══ Material for this task ══

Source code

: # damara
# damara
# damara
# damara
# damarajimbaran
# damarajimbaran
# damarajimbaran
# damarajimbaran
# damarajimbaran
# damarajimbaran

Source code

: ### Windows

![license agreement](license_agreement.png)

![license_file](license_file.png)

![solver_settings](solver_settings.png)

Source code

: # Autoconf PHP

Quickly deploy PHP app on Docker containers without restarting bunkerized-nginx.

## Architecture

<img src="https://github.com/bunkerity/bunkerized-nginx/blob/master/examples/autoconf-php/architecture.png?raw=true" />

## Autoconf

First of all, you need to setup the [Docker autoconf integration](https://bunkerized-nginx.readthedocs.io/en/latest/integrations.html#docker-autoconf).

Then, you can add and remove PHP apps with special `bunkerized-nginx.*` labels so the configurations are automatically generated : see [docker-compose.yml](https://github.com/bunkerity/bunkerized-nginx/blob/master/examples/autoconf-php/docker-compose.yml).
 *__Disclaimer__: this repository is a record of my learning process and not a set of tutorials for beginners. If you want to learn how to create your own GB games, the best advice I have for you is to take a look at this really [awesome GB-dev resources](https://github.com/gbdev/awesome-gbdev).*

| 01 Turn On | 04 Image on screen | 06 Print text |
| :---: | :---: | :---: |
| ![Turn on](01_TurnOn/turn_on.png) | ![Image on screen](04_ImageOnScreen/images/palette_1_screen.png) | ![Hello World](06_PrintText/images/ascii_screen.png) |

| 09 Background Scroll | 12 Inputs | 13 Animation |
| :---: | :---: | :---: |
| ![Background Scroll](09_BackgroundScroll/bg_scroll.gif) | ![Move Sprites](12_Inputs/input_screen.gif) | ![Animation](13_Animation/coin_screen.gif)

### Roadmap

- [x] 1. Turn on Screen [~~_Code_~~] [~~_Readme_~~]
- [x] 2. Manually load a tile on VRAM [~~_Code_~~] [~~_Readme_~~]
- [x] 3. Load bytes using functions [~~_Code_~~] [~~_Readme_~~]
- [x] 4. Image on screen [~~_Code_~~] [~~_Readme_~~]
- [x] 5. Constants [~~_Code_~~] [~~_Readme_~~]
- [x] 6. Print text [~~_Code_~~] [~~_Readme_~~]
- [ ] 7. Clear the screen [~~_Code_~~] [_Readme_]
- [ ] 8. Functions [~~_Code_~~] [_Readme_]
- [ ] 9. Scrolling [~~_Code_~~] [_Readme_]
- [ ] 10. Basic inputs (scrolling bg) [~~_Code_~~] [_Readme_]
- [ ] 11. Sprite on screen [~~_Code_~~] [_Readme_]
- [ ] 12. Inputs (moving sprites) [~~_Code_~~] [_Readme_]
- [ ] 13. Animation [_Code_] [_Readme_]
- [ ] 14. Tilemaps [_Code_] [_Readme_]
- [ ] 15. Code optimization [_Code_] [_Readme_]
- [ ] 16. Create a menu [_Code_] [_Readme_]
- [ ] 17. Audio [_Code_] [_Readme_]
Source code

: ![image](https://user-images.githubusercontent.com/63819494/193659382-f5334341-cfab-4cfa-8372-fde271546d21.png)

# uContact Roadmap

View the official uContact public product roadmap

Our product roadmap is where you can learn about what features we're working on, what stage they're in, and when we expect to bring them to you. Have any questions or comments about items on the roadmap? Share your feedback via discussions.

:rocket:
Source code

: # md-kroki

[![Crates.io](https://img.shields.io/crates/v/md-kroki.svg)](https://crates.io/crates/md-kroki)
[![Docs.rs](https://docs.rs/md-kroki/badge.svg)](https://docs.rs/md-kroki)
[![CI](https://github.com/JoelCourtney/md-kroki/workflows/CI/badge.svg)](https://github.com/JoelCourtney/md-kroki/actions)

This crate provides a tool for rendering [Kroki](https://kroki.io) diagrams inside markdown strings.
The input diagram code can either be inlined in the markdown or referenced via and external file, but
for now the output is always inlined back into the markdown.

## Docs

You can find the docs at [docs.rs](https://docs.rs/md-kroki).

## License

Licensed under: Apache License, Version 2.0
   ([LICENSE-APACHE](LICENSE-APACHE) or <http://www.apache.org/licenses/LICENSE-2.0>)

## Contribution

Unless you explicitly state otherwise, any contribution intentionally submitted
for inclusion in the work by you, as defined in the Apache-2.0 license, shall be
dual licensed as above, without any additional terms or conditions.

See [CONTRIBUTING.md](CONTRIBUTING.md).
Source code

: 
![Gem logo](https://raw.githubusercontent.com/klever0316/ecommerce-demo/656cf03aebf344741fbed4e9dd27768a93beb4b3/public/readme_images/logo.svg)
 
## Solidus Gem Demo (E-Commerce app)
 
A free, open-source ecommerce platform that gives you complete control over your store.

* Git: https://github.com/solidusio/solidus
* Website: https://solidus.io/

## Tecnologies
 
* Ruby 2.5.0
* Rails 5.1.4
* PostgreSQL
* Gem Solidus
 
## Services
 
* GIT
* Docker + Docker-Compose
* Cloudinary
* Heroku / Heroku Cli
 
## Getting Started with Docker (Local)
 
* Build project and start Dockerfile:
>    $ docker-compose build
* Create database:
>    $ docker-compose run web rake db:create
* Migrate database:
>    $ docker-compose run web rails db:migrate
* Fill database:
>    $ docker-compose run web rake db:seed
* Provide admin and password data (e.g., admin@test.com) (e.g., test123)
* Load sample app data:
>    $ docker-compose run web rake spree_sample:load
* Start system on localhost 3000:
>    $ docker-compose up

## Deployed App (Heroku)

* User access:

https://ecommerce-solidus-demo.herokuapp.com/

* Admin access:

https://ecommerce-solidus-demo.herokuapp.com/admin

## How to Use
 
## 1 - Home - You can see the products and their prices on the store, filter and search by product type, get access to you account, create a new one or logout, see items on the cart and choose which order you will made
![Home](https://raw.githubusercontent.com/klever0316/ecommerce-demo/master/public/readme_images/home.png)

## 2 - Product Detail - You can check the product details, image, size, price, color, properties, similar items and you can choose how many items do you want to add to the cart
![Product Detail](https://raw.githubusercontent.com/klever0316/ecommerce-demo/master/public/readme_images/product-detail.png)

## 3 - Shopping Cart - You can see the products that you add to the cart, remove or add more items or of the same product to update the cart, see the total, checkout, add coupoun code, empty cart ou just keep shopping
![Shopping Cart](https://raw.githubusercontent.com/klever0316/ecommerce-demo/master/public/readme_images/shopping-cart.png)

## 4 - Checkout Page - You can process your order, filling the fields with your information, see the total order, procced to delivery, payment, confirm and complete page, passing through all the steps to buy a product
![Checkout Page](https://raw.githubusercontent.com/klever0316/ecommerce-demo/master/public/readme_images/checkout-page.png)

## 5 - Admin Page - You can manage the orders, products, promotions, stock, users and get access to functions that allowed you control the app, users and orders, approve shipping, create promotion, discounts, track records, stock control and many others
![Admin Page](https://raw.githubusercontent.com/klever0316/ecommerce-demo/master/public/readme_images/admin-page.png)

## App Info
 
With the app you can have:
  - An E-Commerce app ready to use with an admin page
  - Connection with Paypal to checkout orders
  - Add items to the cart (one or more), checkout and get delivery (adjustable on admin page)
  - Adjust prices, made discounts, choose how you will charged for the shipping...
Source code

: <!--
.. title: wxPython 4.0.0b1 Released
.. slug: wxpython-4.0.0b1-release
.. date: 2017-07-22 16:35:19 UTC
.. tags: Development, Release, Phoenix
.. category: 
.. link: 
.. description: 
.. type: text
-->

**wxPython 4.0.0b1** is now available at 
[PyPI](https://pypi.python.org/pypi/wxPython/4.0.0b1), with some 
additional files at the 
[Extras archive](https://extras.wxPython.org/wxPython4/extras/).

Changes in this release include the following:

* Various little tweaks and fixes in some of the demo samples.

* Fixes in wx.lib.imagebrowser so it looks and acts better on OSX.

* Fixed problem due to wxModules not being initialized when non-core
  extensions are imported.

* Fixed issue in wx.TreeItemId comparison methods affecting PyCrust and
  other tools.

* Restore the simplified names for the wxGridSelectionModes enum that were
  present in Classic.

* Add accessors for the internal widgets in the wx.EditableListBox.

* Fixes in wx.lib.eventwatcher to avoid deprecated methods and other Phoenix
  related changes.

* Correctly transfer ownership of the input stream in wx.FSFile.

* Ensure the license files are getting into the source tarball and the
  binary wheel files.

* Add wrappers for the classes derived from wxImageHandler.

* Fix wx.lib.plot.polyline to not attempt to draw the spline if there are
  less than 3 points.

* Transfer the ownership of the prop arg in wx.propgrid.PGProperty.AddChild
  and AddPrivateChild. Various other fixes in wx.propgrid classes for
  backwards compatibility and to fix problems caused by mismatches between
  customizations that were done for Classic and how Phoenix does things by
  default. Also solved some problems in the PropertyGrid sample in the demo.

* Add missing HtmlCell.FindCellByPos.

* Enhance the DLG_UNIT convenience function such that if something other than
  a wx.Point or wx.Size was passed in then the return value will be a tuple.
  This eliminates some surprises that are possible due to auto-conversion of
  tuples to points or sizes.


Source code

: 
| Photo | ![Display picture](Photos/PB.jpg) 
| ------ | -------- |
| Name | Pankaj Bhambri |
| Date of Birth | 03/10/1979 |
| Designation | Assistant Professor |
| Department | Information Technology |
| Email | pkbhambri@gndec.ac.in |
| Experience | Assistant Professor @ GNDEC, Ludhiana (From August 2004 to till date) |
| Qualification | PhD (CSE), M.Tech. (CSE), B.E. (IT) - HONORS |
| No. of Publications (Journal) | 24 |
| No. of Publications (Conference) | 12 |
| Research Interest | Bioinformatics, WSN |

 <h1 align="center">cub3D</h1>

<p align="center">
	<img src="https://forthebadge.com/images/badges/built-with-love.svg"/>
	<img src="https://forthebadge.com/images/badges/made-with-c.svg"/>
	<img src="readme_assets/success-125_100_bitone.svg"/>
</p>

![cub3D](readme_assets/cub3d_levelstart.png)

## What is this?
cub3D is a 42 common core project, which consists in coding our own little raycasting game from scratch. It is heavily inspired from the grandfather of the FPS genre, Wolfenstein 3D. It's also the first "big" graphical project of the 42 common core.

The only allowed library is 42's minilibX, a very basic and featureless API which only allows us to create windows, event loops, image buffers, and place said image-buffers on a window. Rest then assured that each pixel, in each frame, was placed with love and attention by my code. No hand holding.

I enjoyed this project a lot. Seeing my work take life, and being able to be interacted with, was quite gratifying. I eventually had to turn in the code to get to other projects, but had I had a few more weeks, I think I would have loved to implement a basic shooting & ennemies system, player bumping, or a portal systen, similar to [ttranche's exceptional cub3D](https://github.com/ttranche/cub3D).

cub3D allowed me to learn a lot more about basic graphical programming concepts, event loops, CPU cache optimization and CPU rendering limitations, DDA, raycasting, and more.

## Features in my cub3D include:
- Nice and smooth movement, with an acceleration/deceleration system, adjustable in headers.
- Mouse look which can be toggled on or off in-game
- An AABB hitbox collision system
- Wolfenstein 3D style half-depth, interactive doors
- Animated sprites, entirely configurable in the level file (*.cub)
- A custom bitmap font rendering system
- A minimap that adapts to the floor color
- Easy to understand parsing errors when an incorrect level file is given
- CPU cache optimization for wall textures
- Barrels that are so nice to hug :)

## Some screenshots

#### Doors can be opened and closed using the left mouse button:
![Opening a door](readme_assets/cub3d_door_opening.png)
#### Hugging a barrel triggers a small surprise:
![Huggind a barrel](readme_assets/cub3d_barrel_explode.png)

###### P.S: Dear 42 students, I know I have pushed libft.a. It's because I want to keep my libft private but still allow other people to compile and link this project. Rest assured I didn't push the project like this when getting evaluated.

═══

- **Task to complete**
In the reply, include exactly the lines from the beginning of the entries above through the line holding "- [x] 2. Manually", and nothing besides.

- **Reply**
Source code

: # damara
# damara
# damara
# damara
# damarajimbaran
# damarajimbaran
# damarajimbaran
# damarajimbaran
# damarajimbaran
# damarajimbaran

Source code

: ### Windows

![license agreement](license_agreement.png)

![license_file](license_file.png)

![solver_settings](solver_settings.png)

Source code

: # Autoconf PHP

Quickly deploy PHP app on Docker containers without restarting bunkerized-nginx.

## Architecture

<img src="https://github.com/bunkerity/bunkerized-nginx/blob/master/examples/autoconf-php/architecture.png?raw=true" />

## Autoconf

First of all, you need to setup the [Docker autoconf integration](https://bunkerized-nginx.readthedocs.io/en/latest/integrations.html#docker-autoconf).

Then, you can add and remove PHP apps with special `bunkerized-nginx.*` labels so the configurations are automatically generated : see [docker-compose.yml](https://github.com/bunkerity/bunkerized-nginx/blob/master/examples/autoconf-php/docker-compose.yml).
 *__Disclaimer__: this repository is a record of my learning process and not a set of tutorials for beginners. If you want to learn how to create your own GB games, the best advice I have for you is to take a look at this really [awesome GB-dev resources](https://github.com/gbdev/awesome-gbdev).*

| 01 Turn On | 04 Image on screen | 06 Print text |
| :---: | :---: | :---: |
| ![Turn on](01_TurnOn/turn_on.png) | ![Image on screen](04_ImageOnScreen/images/palette_1_screen.png) | ![Hello World](06_PrintText/images/ascii_screen.png) |

| 09 Background Scroll | 12 Inputs | 13 Animation |
| :---: | :---: | :---: |
| ![Background Scroll](09_BackgroundScroll/bg_scroll.gif) | ![Move Sprites](12_Inputs/input_screen.gif) | ![Animation](13_Animation/coin_screen.gif)

### Roadmap

- [x] 1. Turn on Screen [~~_Code_~~] [~~_Readme_~~]
- [x] 2. Manually load a tile on VRAM [~~_Code_~~] [~~_Readme_~~]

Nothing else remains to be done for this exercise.